After having used the WordPress Freshy theme for about eight months I’ve made the decision to change to the Spectrum theme. Here’s what my blog used to look like:

And here is what it now looks like:

Its 2012. Meh.

As the world celebrates that we happened to have achieved another orbit of the sun by launching loads of fireworks to gradually increase the international debt I sit at my computer happily Googling stuff and blogging for your entertainment. I’ve also just realized how interesting it would be if we could all emigrate to Mars because it would require a load of new months and new year would only happen every 687 (yeah, I know I rounded it up) days. That would be a lot less fireworks although it would probably be a lot less interesting because with enough propulsion they would probably jet off into space because of Mars’ thin atmosphere. I’m getting side tracked*.

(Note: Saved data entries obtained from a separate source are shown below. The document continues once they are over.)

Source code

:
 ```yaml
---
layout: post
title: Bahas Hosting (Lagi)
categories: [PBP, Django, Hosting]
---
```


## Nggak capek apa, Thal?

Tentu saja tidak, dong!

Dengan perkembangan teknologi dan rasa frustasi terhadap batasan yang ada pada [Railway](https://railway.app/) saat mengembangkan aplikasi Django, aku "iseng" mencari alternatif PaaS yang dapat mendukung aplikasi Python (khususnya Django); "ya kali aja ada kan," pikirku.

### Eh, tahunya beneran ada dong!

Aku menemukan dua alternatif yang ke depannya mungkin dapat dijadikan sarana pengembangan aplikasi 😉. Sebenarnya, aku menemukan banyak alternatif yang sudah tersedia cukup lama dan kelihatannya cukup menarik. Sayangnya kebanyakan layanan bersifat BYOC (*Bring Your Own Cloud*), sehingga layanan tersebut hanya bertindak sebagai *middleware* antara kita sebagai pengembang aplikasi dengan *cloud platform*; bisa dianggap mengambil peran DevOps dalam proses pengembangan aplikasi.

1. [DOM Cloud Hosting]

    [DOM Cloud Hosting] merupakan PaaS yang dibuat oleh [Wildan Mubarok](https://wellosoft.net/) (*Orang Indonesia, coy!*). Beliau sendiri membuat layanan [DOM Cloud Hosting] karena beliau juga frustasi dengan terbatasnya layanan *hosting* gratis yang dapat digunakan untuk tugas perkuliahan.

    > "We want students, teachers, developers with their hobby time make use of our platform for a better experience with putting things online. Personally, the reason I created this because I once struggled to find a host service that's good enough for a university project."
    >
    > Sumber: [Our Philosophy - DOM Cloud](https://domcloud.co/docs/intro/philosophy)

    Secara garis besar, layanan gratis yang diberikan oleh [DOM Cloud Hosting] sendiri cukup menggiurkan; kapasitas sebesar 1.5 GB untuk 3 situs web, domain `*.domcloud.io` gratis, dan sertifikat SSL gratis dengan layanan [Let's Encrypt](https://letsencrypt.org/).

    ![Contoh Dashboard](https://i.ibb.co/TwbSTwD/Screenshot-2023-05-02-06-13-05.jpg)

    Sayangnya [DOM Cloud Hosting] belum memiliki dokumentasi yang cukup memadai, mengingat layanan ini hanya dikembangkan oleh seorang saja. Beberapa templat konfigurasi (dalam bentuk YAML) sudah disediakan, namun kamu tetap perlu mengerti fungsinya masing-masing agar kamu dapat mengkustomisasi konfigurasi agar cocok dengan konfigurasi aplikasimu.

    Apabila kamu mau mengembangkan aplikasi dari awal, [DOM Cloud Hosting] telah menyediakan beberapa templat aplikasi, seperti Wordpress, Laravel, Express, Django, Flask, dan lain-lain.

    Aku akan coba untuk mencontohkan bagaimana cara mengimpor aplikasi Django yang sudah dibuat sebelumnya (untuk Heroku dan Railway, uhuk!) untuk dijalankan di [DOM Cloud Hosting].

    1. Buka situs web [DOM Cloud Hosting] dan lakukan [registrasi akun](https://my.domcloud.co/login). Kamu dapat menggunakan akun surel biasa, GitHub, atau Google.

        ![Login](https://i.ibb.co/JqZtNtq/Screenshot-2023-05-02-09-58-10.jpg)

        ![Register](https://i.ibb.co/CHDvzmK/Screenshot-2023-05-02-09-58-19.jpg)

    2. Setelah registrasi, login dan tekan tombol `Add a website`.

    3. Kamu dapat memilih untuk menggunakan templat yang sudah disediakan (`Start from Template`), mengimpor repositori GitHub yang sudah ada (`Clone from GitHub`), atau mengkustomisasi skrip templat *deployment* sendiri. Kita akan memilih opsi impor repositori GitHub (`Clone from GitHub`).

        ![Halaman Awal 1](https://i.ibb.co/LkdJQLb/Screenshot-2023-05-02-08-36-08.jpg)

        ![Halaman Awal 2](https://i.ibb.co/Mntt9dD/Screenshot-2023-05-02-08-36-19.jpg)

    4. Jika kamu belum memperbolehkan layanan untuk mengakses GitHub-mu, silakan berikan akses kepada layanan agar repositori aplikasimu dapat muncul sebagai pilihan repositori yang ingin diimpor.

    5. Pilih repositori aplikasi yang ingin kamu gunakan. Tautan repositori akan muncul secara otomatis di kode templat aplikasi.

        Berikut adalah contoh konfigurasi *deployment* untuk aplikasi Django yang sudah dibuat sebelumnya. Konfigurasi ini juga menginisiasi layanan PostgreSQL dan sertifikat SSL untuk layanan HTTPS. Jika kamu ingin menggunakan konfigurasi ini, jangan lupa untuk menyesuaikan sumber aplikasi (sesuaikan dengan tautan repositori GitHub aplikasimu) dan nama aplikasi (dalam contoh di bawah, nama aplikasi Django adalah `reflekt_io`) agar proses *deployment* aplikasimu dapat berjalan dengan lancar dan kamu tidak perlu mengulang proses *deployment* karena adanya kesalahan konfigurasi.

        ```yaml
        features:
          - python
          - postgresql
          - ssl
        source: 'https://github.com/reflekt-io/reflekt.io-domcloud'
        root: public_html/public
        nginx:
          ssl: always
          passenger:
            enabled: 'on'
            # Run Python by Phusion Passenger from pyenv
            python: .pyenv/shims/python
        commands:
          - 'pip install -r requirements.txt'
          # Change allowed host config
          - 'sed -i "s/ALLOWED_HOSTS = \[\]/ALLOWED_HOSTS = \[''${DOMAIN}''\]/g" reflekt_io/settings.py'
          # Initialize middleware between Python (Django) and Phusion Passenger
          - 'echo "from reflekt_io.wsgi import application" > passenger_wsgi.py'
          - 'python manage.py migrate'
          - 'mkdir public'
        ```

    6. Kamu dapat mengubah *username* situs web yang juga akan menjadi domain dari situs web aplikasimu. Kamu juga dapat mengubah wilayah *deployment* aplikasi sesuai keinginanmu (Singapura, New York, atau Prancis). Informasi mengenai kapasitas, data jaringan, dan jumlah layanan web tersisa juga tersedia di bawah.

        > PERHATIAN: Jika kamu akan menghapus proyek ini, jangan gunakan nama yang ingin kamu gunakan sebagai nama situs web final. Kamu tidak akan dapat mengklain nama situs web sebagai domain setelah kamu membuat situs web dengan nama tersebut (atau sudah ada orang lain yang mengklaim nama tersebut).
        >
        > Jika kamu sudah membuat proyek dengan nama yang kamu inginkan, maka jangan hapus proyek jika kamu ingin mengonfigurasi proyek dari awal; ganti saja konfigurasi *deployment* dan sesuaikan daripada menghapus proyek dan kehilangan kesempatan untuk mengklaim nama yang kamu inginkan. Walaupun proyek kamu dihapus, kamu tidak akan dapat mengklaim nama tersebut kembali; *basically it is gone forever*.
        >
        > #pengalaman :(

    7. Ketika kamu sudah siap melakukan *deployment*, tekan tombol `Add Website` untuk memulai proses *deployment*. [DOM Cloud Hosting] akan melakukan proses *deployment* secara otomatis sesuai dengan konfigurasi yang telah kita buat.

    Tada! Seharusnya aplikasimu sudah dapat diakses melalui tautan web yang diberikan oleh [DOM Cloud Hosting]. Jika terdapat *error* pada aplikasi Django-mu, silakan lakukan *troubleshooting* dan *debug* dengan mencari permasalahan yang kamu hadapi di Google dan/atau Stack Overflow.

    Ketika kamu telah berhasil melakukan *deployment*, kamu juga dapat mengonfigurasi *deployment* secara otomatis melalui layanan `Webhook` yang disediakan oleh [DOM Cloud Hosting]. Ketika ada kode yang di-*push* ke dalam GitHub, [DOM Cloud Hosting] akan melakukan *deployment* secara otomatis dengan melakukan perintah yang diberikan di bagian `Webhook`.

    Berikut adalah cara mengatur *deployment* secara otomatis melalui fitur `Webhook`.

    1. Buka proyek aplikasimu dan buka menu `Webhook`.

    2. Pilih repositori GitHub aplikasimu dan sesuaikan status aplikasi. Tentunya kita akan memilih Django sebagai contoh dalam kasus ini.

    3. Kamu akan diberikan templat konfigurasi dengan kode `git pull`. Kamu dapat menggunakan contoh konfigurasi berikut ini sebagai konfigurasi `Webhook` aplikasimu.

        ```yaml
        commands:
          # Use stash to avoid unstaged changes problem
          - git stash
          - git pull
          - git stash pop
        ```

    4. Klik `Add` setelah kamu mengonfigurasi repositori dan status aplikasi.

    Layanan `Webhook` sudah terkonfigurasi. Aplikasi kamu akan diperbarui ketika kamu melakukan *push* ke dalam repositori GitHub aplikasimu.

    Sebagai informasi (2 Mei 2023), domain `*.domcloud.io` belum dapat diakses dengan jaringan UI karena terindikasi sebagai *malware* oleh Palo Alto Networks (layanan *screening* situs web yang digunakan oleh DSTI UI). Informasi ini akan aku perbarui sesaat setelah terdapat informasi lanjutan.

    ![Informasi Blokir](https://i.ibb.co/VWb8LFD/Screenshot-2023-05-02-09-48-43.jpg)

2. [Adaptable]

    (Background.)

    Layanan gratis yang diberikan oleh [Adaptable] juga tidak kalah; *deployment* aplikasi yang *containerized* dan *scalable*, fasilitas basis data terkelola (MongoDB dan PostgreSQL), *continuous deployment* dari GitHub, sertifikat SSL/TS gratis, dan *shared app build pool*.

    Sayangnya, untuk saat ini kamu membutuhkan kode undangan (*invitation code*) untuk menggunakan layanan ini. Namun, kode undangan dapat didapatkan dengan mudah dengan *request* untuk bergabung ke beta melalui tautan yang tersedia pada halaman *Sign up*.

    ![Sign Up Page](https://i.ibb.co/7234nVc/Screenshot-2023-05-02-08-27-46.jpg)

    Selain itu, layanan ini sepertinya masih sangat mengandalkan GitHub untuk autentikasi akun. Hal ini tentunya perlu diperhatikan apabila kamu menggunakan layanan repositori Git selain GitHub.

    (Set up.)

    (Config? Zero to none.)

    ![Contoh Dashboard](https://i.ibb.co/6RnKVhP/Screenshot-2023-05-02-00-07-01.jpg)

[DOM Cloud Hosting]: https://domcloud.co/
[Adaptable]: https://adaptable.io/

I’ve already established across a few blog posts that not much is going to happen this year other than the Olympics. On the bright side you will probably write 2011 instead of 2012 (I’m going to practice to make sure that I don’t) within a few hours and within a week you will have broken all of your New Year resolutions, unless they are really easy…

*I didn’t plan to start worrying about setting fireworks off on Mars this morning.

Geek 2012

This is probably going to be a bit of a peculiar post, but I thought I would go over all the geeky things that are going to be happening in the new year. Aside from the end of the world next year is set up to be a pretty average year, so here is some of the stuff that is happening:

  • Alan Turing year: Next year Alan Turing would have been 100 so next year there will be special commemorations
  • China will launch the Kuafa spacecraft
  • IBM will finish Pleiades: Pleiades is a planned supercomputer that will run at 10 petaflops which is, incidentally, faster than your computer
  • Quad-core smart phones: This isn’t really a surprise considering in 2010 we didn’t really have much dual core, but quad core does seem ludicrously fast
  • Microsoft will release Windows 8: Windows 8 should theoretically come out next year, with rumours currently suggesting late summer/early fall
  • Eros on January 31st: NASA have announced that Eros will pass Earth within 16 million miles (not to close, thankfully)
  • Curiosity will land on Mars in mid-August: Having set off a few weeks back it is expected NASA’s new rover will land next August
  • The world will end on December 21st: Obviously.

Basically next year looks like it will be pretty average. Sad that 2011 will be the last full year though…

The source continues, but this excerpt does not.